To hurt or not to hurt... | Arthritis Information

Shame on you and this forum!

AchingAudrey2008-11-30 21:09:47I can tell you that I used to always have this dull ache in my wrists. Then I started Enbrel and the majority of the time I can't even tell I have RA. Most days I am completely pain free. I think if you have damage, it might be a different story, though. Maybe someone else will reply soon.

Shame on you and this forum!

AchingAudrey2008-11-30 21:10:04Hey Audrey. Welcome to AI. Glad you're here.

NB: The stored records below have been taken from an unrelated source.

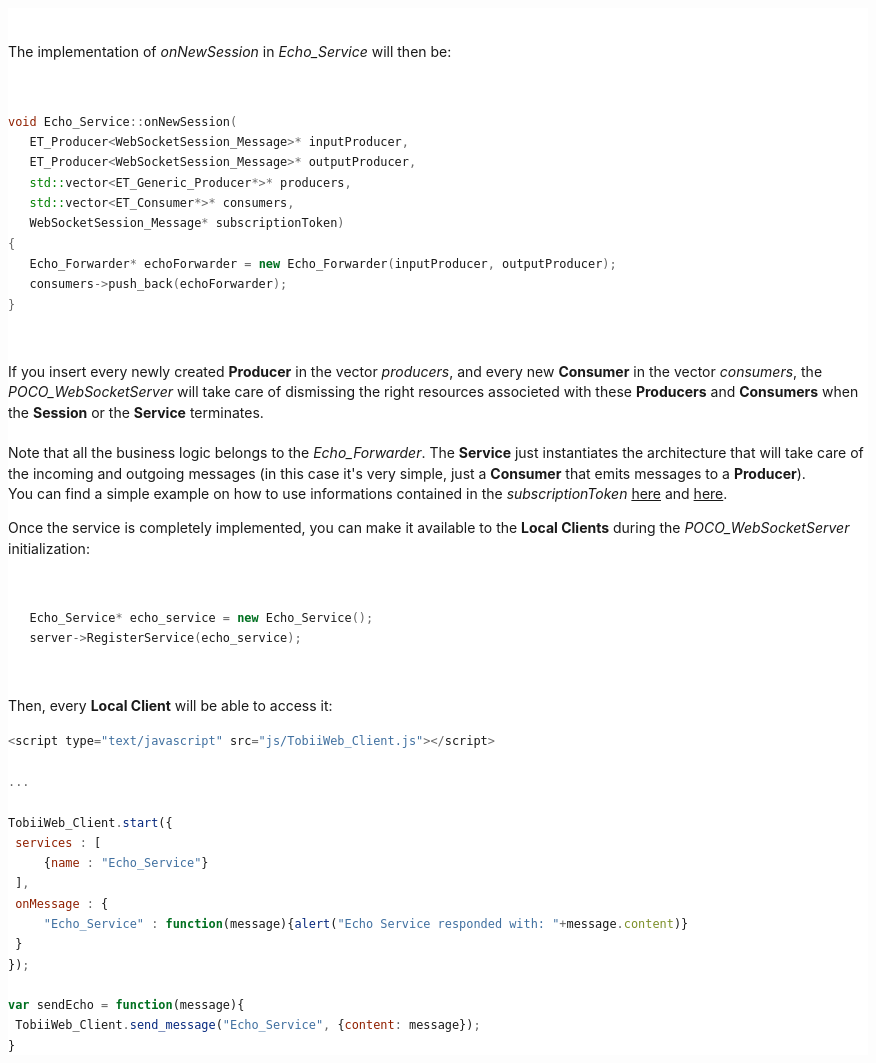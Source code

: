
  ```c++
 ```
 
<br />
 
The implementation of *onNewSession* in *Echo_Service* will then be:
 
<br />

 ```c++
void Echo_Service::onNewSession(
	ET_Producer<WebSocketSession_Message>* inputProducer,
	ET_Producer<WebSocketSession_Message>* outputProducer,
	std::vector<ET_Generic_Producer*>* producers,
	std::vector<ET_Consumer*>* consumers,
	WebSocketSession_Message* subscriptionToken)
{
	Echo_Forwarder* echoForwarder = new Echo_Forwarder(inputProducer, outputProducer);
	consumers->push_back(echoForwarder);
}
 ```
 
 <br />
 
 If you insert every newly created **Producer** in the vector *producers*, and every new **Consumer** in the vector *consumers*, the *POCO_WebSocketServer* will take care of dismissing the right resources associeted with these **Producers** and **Consumers** when the **Session** or the **Service** terminates.<br />
<br />
Note that all the business logic belongs to the *Echo_Forwarder*. The **Service** just instantiates the architecture that will take care of the incoming and outgoing messages (in this case it's very simple, just a **Consumer** that emits messages to a **Producer**).
<br />
You can find a simple example on how to use informations contained in the *subscriptionToken* [here](https://github.com/Mirco-Nani/TobiiWeb/blob/master/Local%20Server/TobiiWeb/TobiiWeb/WebSocketService_Echo.h) and [here](https://github.com/Mirco-Nani/TobiiWeb/blob/master/Local%20Server/TobiiWeb/TobiiWeb/WebSocketService_Echo.cpp). <br />

Once the service is completely implemented, you can make it available to the **Local Clients** during the *POCO_WebSocketServer* initialization:

<br />

 ```c++
	Echo_Service* echo_service = new Echo_Service();
	server->RegisterService(echo_service);
 ```
 
 <br />
 
 Then, every **Local Client** will be able to access it:
 
 ```javascript
<script type="text/javascript" src="js/TobiiWeb_Client.js"></script>

...

TobiiWeb_Client.start({
  services : [
      {name : "Echo_Service"}
  ],
  onMessage : {
      "Echo_Service" : function(message){alert("Echo Service responded with: "+message.content)}
  }
});

var sendEcho = function(message){
  TobiiWeb_Client.send_message("Echo_Service", {content: message});
}
```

I think you can get to where you have less pain than you have now. I've had RA a long time and in that time I've had times where I was doing very well. Yes; you will always have a certain amount of pain you will learn to accept and live with but you don't have to be crippled to have unacceptable amount of pain. The jjoint damage question is a good one I'd bring up with your doctor. Have you had x-rays or an MRI since you started seeing this doctor? It's unlikely that you have any damage bad enough to cause you a lot of pain over all these meds....but you might. It all depends on how aggressive it was before you started your meds.

What else are you taking with Enbrel? Arava? Tha'ts simular to MTX I think so that should be helping also. Maybe you could increase that? I take Humira and MTX and have done amazingly well but recently I've had to decrease my MTX due to liver problems so I can tell that it's not doing nearly as well as it was when I was taking more MTX. Everytime my doctor tells me to decrease it more it gets a little harder for me to bare.

Some people have switched from Enbrel to Humira with good results. Is it the infusions that you don't want to do? If so maybe trying Humira would be an option. Might not hurt to try before moving onto the infusions which some people are afraid of.

Either way; I hope you find some answers soon. Good Luck. Hope to see more of you here.

If someone asks me how are you feeling? I always said good! But there is not a day that goes by that I don't know I have RA. I compare the crippling onset pain and disabilities to what I have now and there's just no comparison so I say good.

Shame on you and this forum!

AchingAudrey2008-11-30 21:10:24I have been taking enbrel once a week 50mg injections for 9 months and I still have aches, stiffness and pains but are nothing like before. I tried humira and it didn't work for me but everyone is different. My aches & pains are usually because of humidity, rain, snow, etc. I took vicoden which helped alot but dr wants me off of it. I saw a new rd today and she did lots of xrays (which old dr never took ANY in 3 years) and gave me darvocet (which I feel nothing but sleepy and my pain tonight is bad but now awful) I am due for my shot tomorrow. My shot tends to wear off by the weekend. My dr informed that I will probably always have pain during bad weather. Thanks Dr. I have much more energy and when I take the shot , a couple days later (if the weather is right) I feel great!!!

Yep, it would be wonderful to have NO pain. I wish you well. Some day (I have high hopes)!

Hi Audrey, Just wanted to welcome youFrom what you describe I'd guess they'd consider your RA pretty bad. The sort of swelling that you've described can certainly be causing some damage. Your doctor would probable tell you though. Maybe ask him when you go back if he noticed joint damage on your xrays. Doctors are so weird about being forth coming with information. I was complaining of coldness in my fingers and toes at one point and my doctor said "Oh that's caused by the Raynards Syndrome." I said "What?!? What are you talking about?" He said, yeah....it's been in your file since your last doctor". In my opinion....that's something they should have mentioned. I think sometimes they don't want to tell you things that will only make you worry more and fret about things you can't do much about. This doctor that I see now always sends me a note after all labs including xrays. He'll note changes on xrays as well as blood work. If it's anything important he or the nurse will call.

The high liver count that you mentioned is what I'm going through now with MTX. I've been on it for 5 years or more now but my liver is just now deciding; Enoughs-Enough! All of these meds we take are very taxing on the liver and kidneys. That's the reason for all the blood work. They say that if caught soon enough the damage can be reversed.